You are viewing a plain text version of this content. The canonical link for it is here.
Posted to user@hbase.apache.org by Nicolae Marasoiu <ni...@gmail.com> on 2015/08/07 18:42:07 UTC

groupby(prefix(rowkey)) with multiple custom aggregated columns

Hi,

I need to implement a limited sql like filter+group+order, and the group is
on a fixed-length prefix of the rowkey (fixed per query), and the results
are multiple metrics including some custom ones like statistical unique
counts.

I noticed that available tooling with coprocessors, like
ColumnAggregationProtocol, involve just one metric e.g. one sum(column). We
collect many, and of course it is more efficient to scan the data once.

Please advise,
Nicu

Re: groupby(prefix(rowkey)) with multiple custom aggregated columns

Posted by anil gupta <an...@gmail.com>.
Hi Nicu,

Have you taken a look at Phoenix. It supports group by :
https://phoenix.apache.org/language/index.html
It will also provide you much more sql like querying on HBase.

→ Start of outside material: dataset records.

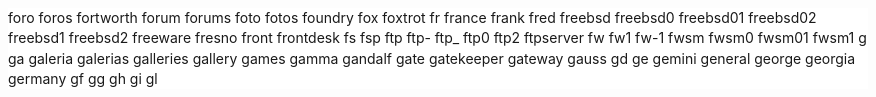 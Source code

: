 foro
foros
fortworth
forum
forums
foto
fotos
foundry
fox
foxtrot
fr
france
frank
fred
freebsd
freebsd0
freebsd01
freebsd02
freebsd1
freebsd2
freeware
fresno
front
frontdesk
fs
fsp
ftp
ftp-
ftp_
ftp0
ftp2
ftpserver
fw
fw1
fw-1
fwsm
fwsm0
fwsm01
fwsm1
g
ga
galeria
galerias
galleries
gallery
games
gamma
gandalf
gate
gatekeeper
gateway
gauss
gd
ge
gemini
general
george
georgia
germany
gf
gg
gh
gi
gl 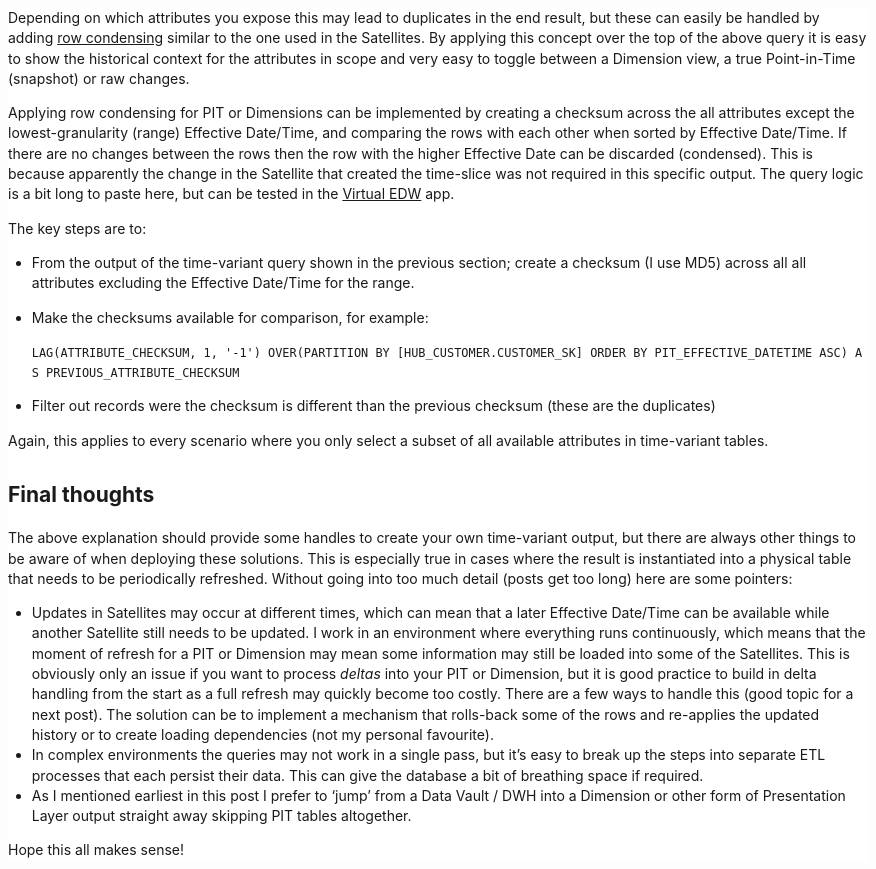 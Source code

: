 Depending on which attributes you expose this may lead to duplicates in the end result, but these can easily be handled by adding [row condensing](http://roelantvos.com/blog/?p=1698) similar to the one used in the Satellites. By applying this concept over the top of the above query it is easy to show the historical context for the attributes in scope and very easy to toggle between a Dimension view, a true Point-in-Time (snapshot) or raw changes.

Applying row condensing for PIT or Dimensions can be implemented by creating a checksum across the all attributes except the lowest-granularity (range) Effective Date/Time, and comparing the rows with each other when sorted by Effective Date/Time. If there are no changes between the rows then the row with the higher Effective Date can be discarded (condensed). This is because apparently the change in the Satellite that created the time-slice was not required in this specific output. The query logic is a bit long to paste here, but can be tested in the [Virtual EDW](http://roelantvos.com/blog/?linker=edw-virtualisation-software) app.

The key steps are to:

- From the output of the time-variant query shown in the previous section; create a checksum (I use MD5) across all all attributes excluding the Effective Date/Time for the range.
- Make the checksums available for comparison, for example:

    ```
    LAG(ATTRIBUTE_CHECKSUM, 1, '-1') OVER(PARTITION BY [HUB_CUSTOMER.CUSTOMER_SK] ORDER BY PIT_EFFECTIVE_DATETIME ASC) AS PREVIOUS_ATTRIBUTE_CHECKSUM
    ```

- Filter out records were the checksum is different than the previous checksum (these are the duplicates)

Again, this applies to every scenario where you only select a subset of all available attributes in time-variant tables.

## Final thoughts

The above explanation should provide some handles to create your own time-variant output, but there are always other things to be aware of when deploying these solutions. This is especially true in cases where the result is instantiated into a physical table that needs to be periodically refreshed. Without going into too much detail (posts get too long) here are some pointers:

- Updates in Satellites may occur at different times, which can mean that a later Effective Date/Time can be available while another Satellite still needs to be updated. I work in an environment where everything runs continuously, which means that the moment of refresh for a PIT or Dimension may mean some information may still be loaded into some of the Satellites. This is obviously only an issue if you want to process *deltas* into your PIT or Dimension, but it is good practice to build in delta handling from the start as a full refresh may quickly become too costly. There are a few ways to handle this (good topic for a next post). The solution can be to implement a mechanism that rolls-back some of the rows and re-applies the updated history or to create loading dependencies (not my personal favourite).
- In complex environments the queries may not work in a single pass, but it’s easy to break up the steps into separate ETL processes that each persist their data. This can give the database a bit of breathing space if required.
- As I mentioned earliest in this post I prefer to ‘jump’ from a Data Vault / DWH into a Dimension or other form of Presentation Layer output straight away skipping PIT tables altogether.

Hope this all makes sense!
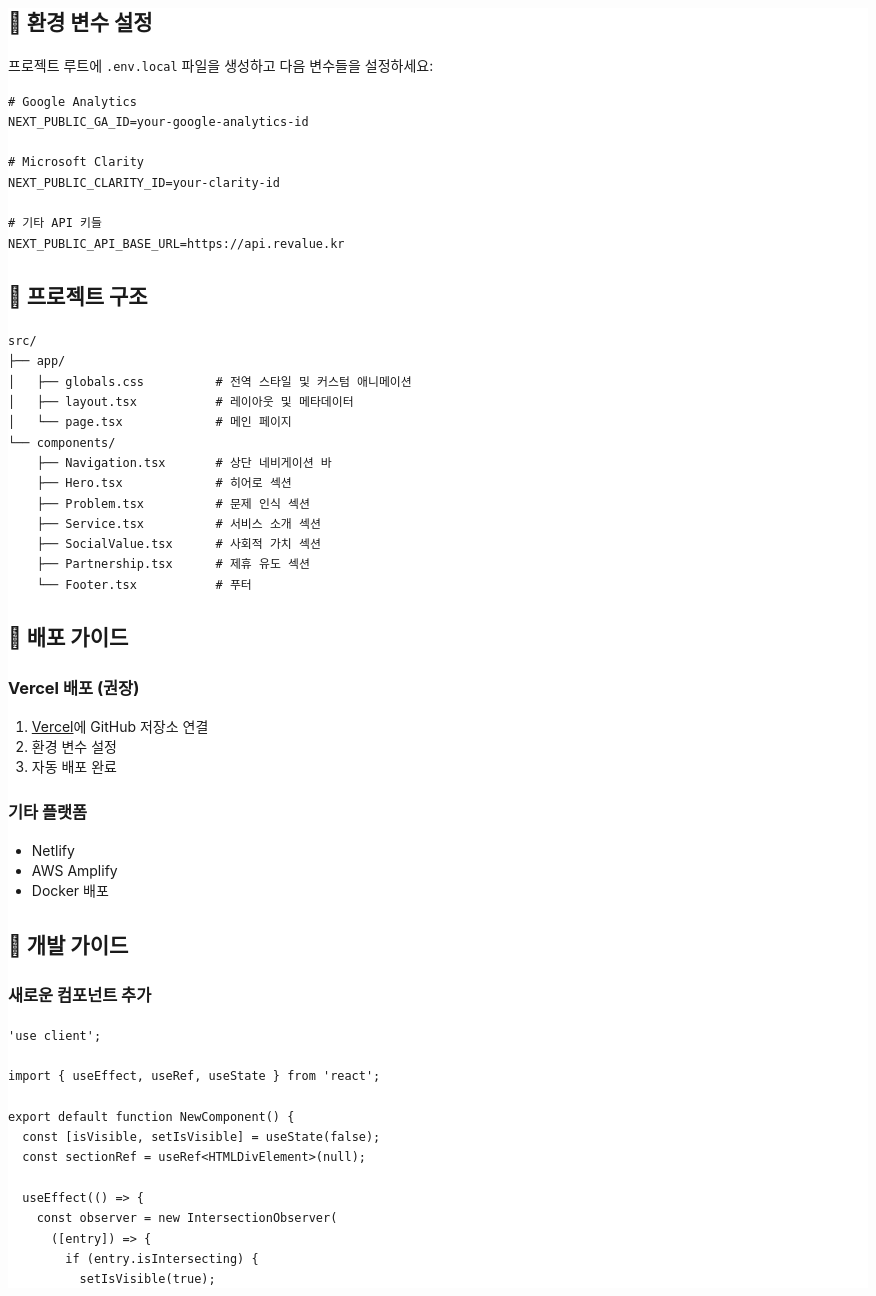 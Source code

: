 ## 🔧 환경 변수 설정

프로젝트 루트에 `.env.local` 파일을 생성하고 다음 변수들을 설정하세요:

```env
# Google Analytics
NEXT_PUBLIC_GA_ID=your-google-analytics-id

# Microsoft Clarity
NEXT_PUBLIC_CLARITY_ID=your-clarity-id

# 기타 API 키들
NEXT_PUBLIC_API_BASE_URL=https://api.revalue.kr
```

## 📁 프로젝트 구조

```
src/
├── app/
│   ├── globals.css          # 전역 스타일 및 커스텀 애니메이션
│   ├── layout.tsx           # 레이아웃 및 메타데이터
│   └── page.tsx             # 메인 페이지
└── components/
    ├── Navigation.tsx       # 상단 네비게이션 바
    ├── Hero.tsx             # 히어로 섹션
    ├── Problem.tsx          # 문제 인식 섹션
    ├── Service.tsx          # 서비스 소개 섹션
    ├── SocialValue.tsx      # 사회적 가치 섹션
    ├── Partnership.tsx      # 제휴 유도 섹션
    └── Footer.tsx           # 푸터
```

## 🎯 배포 가이드

### Vercel 배포 (권장)
1. [Vercel](https://vercel.com)에 GitHub 저장소 연결
2. 환경 변수 설정
3. 자동 배포 완료

### 기타 플랫폼
- Netlify
- AWS Amplify
- Docker 배포

## 📝 개발 가이드

### 새로운 컴포넌트 추가
```tsx
'use client';

import { useEffect, useRef, useState } from 'react';

export default function NewComponent() {
  const [isVisible, setIsVisible] = useState(false);
  const sectionRef = useRef<HTMLDivElement>(null);

  useEffect(() => {
    const observer = new IntersectionObserver(
      ([entry]) => {
        if (entry.isIntersecting) {
          setIsVisible(true);
```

On Fri, Aug 7, 2015 at 2:19 PM, Ted Yu <yu...@gmail.com> wrote:

> Please take a look
> at
> hbase-client/src/main/java/org/apache/hadoop/hbase/client/coprocessor/AggregationClient.java
> which shows several other aggregations.
>
> BTW group by functionality would involve some more work since rows for the
> same group may span multiple regions.
>
> Cheers
>
> On Fri, Aug 7, 2015 at 9:42 AM, Nicolae Marasoiu <
> nicolae.marasoiu@gmail.com
> > wrote:
>
> > Hi,
> >
> > I need to implement a limited sql like filter+group+order, and the group
> is
> > on a fixed-length prefix of the rowkey (fixed per query), and the results
> > are multiple metrics including some custom ones like statistical unique
> > counts.
> >
> > I noticed that available tooling with coprocessors, like
> > ColumnAggregationProtocol, involve just one metric e.g. one sum(column).
> We
> > collect many, and of course it is more efficient to scan the data once.
> >
> > Please advise,
> > Nicu
> >
>



-- 
Thanks & Regards,
Anil Gupta

Re: groupby(prefix(rowkey)) with multiple custom aggregated columns

Posted by Ted Yu <yu...@gmail.com>.
Please take a look
at hbase-client/src/main/java/org/apache/hadoop/hbase/client/coprocessor/AggregationClient.java
which shows several other aggregations.

BTW group by functionality would involve some more work since rows for the
same group may span multiple regions.

Cheers

On Fri, Aug 7, 2015 at 9:42 AM, Nicolae Marasoiu <nicolae.marasoiu@gmail.com
> wrote:

> Hi,
>
> I need to implement a limited sql like filter+group+order, and the group is
> on a fixed-length prefix of the rowkey (fixed per query), and the results
> are multiple metrics including some custom ones like statistical unique
> counts.
>
> I noticed that available tooling with coprocessors, like
> ColumnAggregationProtocol, involve just one metric e.g. one sum(column). We
> collect many, and of course it is more efficient to scan the data once.
>
> Please advise,
> Nicu
>